Os valores e a quantidade de beneficiários ainda serão confirmados após a consolidação da base de dados pelo liquidante nomeado pelo BC, com apoio do FGC. Em liquidações recentes, o início dos pagamentos ocorreu entre 30 e 60 dias após essa etapa, disse a entidade.
A cobertura do FGC é limitada a R$ 250 mil por CPF ou CNPJ, considerando o total de depósitos e créditos elegíveis por instituição ou conglomerado financeiro.
Como o Will Bank fazia parte do conglomerado do Banco Master, clientes que já atingiram esse limite no banco liquidado em novembro não terão valores adicionais a receber. Para efeitos de comparação, o valor a ser pago pelo FGC a investidores do Master ficou em mais de R$ 40 bilhões.
Segundo o FGC, clientes que contrataram produtos garantidos antes da aquisição do Will pelo Banco Master, em agosto de 2024, mantêm a garantia individual.

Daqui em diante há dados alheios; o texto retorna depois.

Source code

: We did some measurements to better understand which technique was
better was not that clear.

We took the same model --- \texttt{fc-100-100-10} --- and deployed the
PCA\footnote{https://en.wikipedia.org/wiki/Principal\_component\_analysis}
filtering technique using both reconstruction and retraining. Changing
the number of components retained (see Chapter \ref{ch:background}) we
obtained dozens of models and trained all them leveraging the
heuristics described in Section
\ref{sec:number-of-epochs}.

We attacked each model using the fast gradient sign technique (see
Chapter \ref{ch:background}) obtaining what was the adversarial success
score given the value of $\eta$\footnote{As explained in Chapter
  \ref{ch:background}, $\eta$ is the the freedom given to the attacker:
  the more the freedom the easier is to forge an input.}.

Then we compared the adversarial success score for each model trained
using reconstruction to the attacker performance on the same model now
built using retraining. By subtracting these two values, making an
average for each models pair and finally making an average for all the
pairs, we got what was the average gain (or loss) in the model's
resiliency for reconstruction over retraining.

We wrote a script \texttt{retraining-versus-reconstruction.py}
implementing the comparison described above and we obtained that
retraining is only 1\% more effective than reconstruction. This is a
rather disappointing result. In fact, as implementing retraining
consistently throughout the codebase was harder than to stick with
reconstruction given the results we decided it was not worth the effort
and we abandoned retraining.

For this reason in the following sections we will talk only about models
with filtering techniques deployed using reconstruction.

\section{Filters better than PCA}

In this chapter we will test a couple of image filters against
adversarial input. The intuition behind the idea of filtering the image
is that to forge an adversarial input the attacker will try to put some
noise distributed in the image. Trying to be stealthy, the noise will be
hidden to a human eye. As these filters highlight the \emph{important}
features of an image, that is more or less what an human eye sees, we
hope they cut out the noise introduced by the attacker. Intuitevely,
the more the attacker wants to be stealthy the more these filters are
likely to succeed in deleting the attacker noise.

Já as aplicações feitas posteriormente passam a ser consolidadas no conglomerado, respeitando o teto de cobertura de R$ 250 mil.
Valores que excederem o limite garantido permanecem sujeitos ao processo de liquidação, no qual o credor passa a integrar a massa como credor quirografário, sem garantia de ressarcimento integral.
O Banco Central decretou nesta quarta a liquidação do Will Bank, banco digital do grupo Master, que estava desde novembro sob regime de administração especial temporária.
O Will Bank foi preservado quando o BC anunciou a liquidação do Banco Master, em 18 de novembro, diante da avaliação de que naquela época havia investidores interessados em adquirir a instituição, o que acabou não se concretizando. O regime especial poderia ser mantido por até 120 dias.
De acordo com o regulador, porém, não foi possível encontrar uma solução para o banco, depois que o Will deixou de pagar participantes da cadeia de cartão de crédito, incluindo a bandeira Mastercard.
Em ato assinado pelo presidente Gabriel Galípolo, o BC justifica a liquidação da instituição pelo "comprometimento da sua situação econômico-financeira, da sua insolvência e do vínculo de interesse, evidenciado pelo exercício do poder de controle do Banco Master".
A liquidação é adotada quando o BC avalia que a situação da instituição financeira é irrecuperável. Nesse caso, o funcionamento da instituição é interrompido e ela é retirada do sistema financeiro nacional.
O grupo Master detinha 0,57% do ativo total e 0,55% das captações totais do sistema financeiro nacional, segundo o BC.